Thomas More Society Vice President and Senior Counsel, Thomas Olp, declared this a victory for all who value their constitutionally guaranteed freedoms of speech and expression. “The Court properly held that Professor McAdams is entitled to express his opinions on issues involving university education in his extracurricular public forum. His extramural remarks naming another Marquette teaching assistant were civil, though they expressed a strong opinion, and did not hold anyone up to ridicule or shaming. To require, as Marquette did by supporting the teaching assistant and firing McAdams, that discourse must be politically correct or silenced, leads to thought control, which is anathema in our universities. They should be venues where open and free discourse is encouraged, not stifled.”

Olp continued, “The Wisconsin Supreme Court held that despite all the ‘process’ the University applied in determining to fire Professor McAdams, basic fairness to McAdams and analytical rigor was lacking. When the Court applied the correct analysis it found that ‘[t]he undisputed facts show that the University breached its contract with Dr. McAdams when it suspended him for engaging in activity protected by the contract’s guarantee of academic freedom’.”

Marquette argued that the judiciary must defer to its internal procedure for suspending and dismissing tenured faculty members. The Order from the Supreme Court of Wisconsin rejected that position: “The University is mistaken. We may question, and we do not defer. The University’s internal dispute resolution process is not a substitute for Dr. McAdams’ right to sue in our courts. The University’s internal process may serve it well as an informal means of resolving disputes, but as a replacement for litigation in our courts, it is structurally flawed.”

The lawsuit originated when McAdams defended, in a blog entry, an undergraduate student who was berated by a Marquette graduate student instructor for expressing his opinion against same-sex marriage. Following the blog post, Marquette suspended McAdams for allegedly violating the Jesuit college’s cura personalis code of behavior, and then fired him when he declined to retract his comments and apologize.
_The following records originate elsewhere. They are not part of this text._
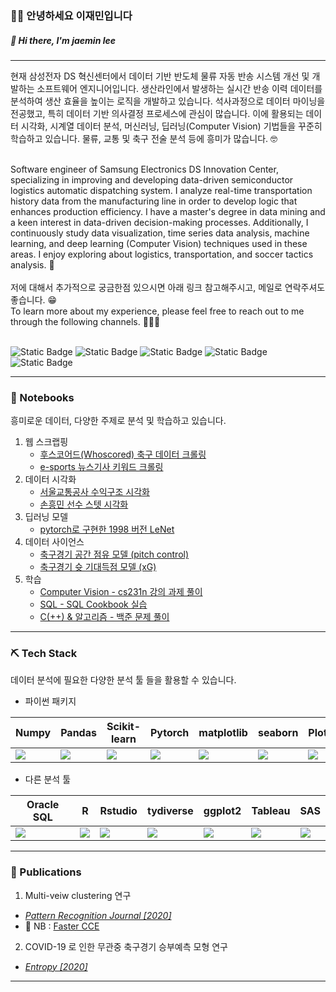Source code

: ###  🙇‍♂️ 안녕하세요 이재민입니다 
#####  👋 Hi there, I'm jaemin lee
---

현재 삼성전자 DS 혁신센터에서 데이터 기반 반도체 물류 자동 반송 시스템 개선 및 개발하는 소프트웨어 엔지니어입니다.
생산라인에서 발생하는 실시간 반송 이력 데이터를 분석하여 생산 효율을 높이는 로직을 개발하고 있습니다.
석사과정으로 데이터 마이닝을 전공했고, 특히 데이터 기반 의사결정 프로세스에 관심이 많습니다. 
이에 활용되는 데이터 시각화, 시계열 데이터 분석, 머신러닝, 딥러닝(Computer Vision) 기법들을 꾸준히 학습하고 있습니다. 
물류, 교통 및 축구 전술 분석 등에 흥미가 많습니다. 🤓 

<br>
Software engineer of Samsung Electronics DS Innovation Center, specializing in improving and developing data-driven semiconductor logistics automatic dispatching system. I analyze real-time transportation history data from the manufacturing line in order to develop logic that enhances production efficiency. I have a master's degree in data mining and a keen interest in data-driven decision-making processes. Additionally, I continuously study data visualization, time series data analysis, machine learning, and deep learning (Computer Vision) techniques used in these areas. I enjoy exploring about logistics, transportation, and soccer tactics analysis. 🥸
<br>
<br>
저에 대해서 추가적으로 궁금한점 있으시면 아래 링크 참고해주시고, 메일로 연락주셔도 좋습니다. 😁   

<br>
To learn more about my experience, please feel free to reach out to me through the following channels. 🧑🏽‍💻

<br>
<br>

![Static Badge](https://img.shields.io/badge/JM-CV-blue?link=https%3A%2F%2Fgithub.com%2Fjmlee8939%2Fjmlee8939%2Fblob%2Fmain%2FCV%2FJaeminLee_CV_WEB.pdf)
![Static Badge](https://img.shields.io/badge/DP20-Blog-green?cacheSeconds=https%3A%2F%2Fjmlee8939.github.io%2F)
![Static Badge](https://img.shields.io/badge/Github-black?logo=GitHub&link=https%3A%2F%2Fgithub.com%2Fjmlee8939)
![Static Badge](https://img.shields.io/badge/Linked_in-blue?logo=linkedin&link=https%3A%2F%2Fwww.linkedin.com%2Fin%2Fjmlee8939)
![Static Badge](https://img.shields.io/badge/E--Mail-orange?cacheSeconds=mailto%3Ajmlee8939%40hanmail.net)

---
### 📒 Notebooks
흥미로운 데이터, 다양한 주제로 분석 및 학습하고 있습니다.

1. 웹 스크랩핑  
    - [후스코어드(Whoscored) 축구 데이터 크롤링](https://github.com/jmlee8939/whoscored_crawling)
    - [e-sports 뉴스기사 키워드 크롤링](https://github.com/jmlee8939/esports_news_crawling)
2. 데이터 시각화
    - [서울교통공사 수익구조 시각화](https://github.com/jmlee8939/seoul_metro_profit_analysis)
    - [손흥민 선수 스텟 시각화](https://github.com/jmlee8939/Sonny_stats_visualization)
3. 딥러닝 모델
    - [pytorch로 구현한 1998 버전 LeNet](https://github.com/jmlee8939/LeNet-5_1998_pytorch)
4.  데이터 사이언스
    - [축구경기 공간 점유 모델 (pitch control)](https://github.com/jmlee8939/Wide-Open-Space_Pitch_Control_Model)
    - [축구경기 슛 기대득점 모델 (xG)](https://github.com/jmlee8939/Expected-values-of-soccer)
5. 학습
    - [Computer Vision - cs231n 강의 과제 풀이](https://github.com/jmlee8939/cs231n-2021)
    - [SQL - SQL Cookbook 실습](https://github.com/jmlee8939/SQL_Cookcook)
    - [C(++) & 알고리즘 - 백준 문제 풀이]()


---

### ⛏️ Tech Stack
데이터 분석에 필요한 다양한 분석 툴 들을 활용할 수 있습니다.
- 파이썬 패키지

| Numpy | Pandas | Scikit-learn | Pytorch | matplotlib | seaborn | Plotly | Beautifulsoup |
|---|---|---|---|---|---|---|---|
| <img src="https://github.com/jmlee8939/jmlee8939/assets/58785929/e824b567-7e7f-4789-8f7c-6e9167e88d11"> | <img src="https://github.com/jmlee8939/jmlee8939/assets/58785929/be5eec6f-fcab-421e-a200-84d1b3d2bb3a"> | <img src="https://github.com/jmlee8939/jmlee8939/assets/58785929/7ee3e1ab-7c33-4338-829c-f221ebbf7944"> | <img src="https://github.com/jmlee8939/jmlee8939/assets/58785929/a53d7d28-593e-4356-81b1-5cac090a0771">| <img src="https://github.com/jmlee8939/jmlee8939/assets/58785929/73c8247f-9b2b-4cd1-ab3f-2a573653a184"> | <img src="https://github.com/jmlee8939/jmlee8939/assets/58785929/ab308bc8-f6e6-4a5f-bb4f-001feb244f20"> | <img src="https://github.com/jmlee8939/jmlee8939/assets/58785929/8702c2b5-809b-4262-bdf5-eaabd1a0ca28"> | <img src="https://github.com/jmlee8939/jmlee8939/assets/58785929/6a599815-0acf-48ad-b0bb-ea7f252d52fb"> |  

- 다른 분석 툴

| Oracle SQL | R | Rstudio | tydiverse | ggplot2 | Tableau | SAS |
|---|---|---|---|---|---|---|
| <img src="https://github.com/jmlee8939/jmlee8939/assets/58785929/1529a41e-248a-42ef-8ff9-4b2e72916ec4"> | <img src="https://github.com/jmlee8939/jmlee8939/assets/58785929/164969d0-39e1-49c7-9691-886c9f026547"> | <img src="https://github.com/jmlee8939/jmlee8939/assets/58785929/6e3998b1-3bf4-4601-a8c5-e065e26b1a3b"> | <img src="https://github.com/jmlee8939/jmlee8939/assets/58785929/cacdd530-42a7-4805-9fad-7e4167cdcb94"> | <img src="https://github.com/jmlee8939/jmlee8939/assets/58785929/adb87a22-3549-434a-a051-221685fa28d8"> | <img src="https://github.com/jmlee8939/jmlee8939/assets/58785929/2d15d6ad-aeaa-42be-9141-a97df3118120"> | <img src="https://github.com/jmlee8939/jmlee8939/assets/58785929/30eacdec-1dc1-445a-90ff-57013a65b46c"> |

---


### 📝 Publications

1. Multi-veiw clustering 연구
- [*Pattern Recognition Journal [2020]*](https://www.sciencedirect.com/science/article/abs/pii/S0031320322001200?via%3Dihub)
- 📙 NB : [Faster CCE](https://github.com/jmlee8939/faster_CCE)

2. COVID-19 로 인한 무관중 축구경기 승부예측 모형 연구
- [*Entropy [2020]*](https://www.mdpi.com/1099-4300/24/3/366) 

---

<!--
**jmlee8939/jmlee8939** is a ✨ _special_ ✨ repository because its `README.md` (this file) appears on your GitHub profile.

Here are some ideas to get you started:

- 🔭 I’m currently working on ...
- 🌱 I’m currently learning ...
- 👯 I’m looking to collaborate on ...
- 🤔 I’m looking for help with ...
- 💬 Ask me about ...
- 📫 How to reach me: ...
- 😄 Pronouns: ...
- ⚡ Fun fact: ...
-->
The graduate student instructor, whose verbal attack on the student was criticized by McAdams, told others via email that she believed McAdams is a “flaming bigot, sexist, and homophobic idiot” who “wants to insert his ugly face into my class business to try to scare me into silence.” But the school chose to view McAdams’ blog post as “harassment” of the graduate student, rather than defense of the undergraduate student.  

Olp said, “The Wisconsin Supreme Court decision now hands McAdams a complete victory in his suit, and corrects Marquette University’s lamentable lapse in respecting the free speech rights of its professors. We hope this valuable lesson is learned not only by Marquette, but in all universities throughout our country.  Free speech rights in our universities deserve respect and protection, not disdain and rejection.”

The July 6, 2018 order issued by the Supreme Court of Wisconsin in John McAdams v. Marquette University ensures that those rights are upheld.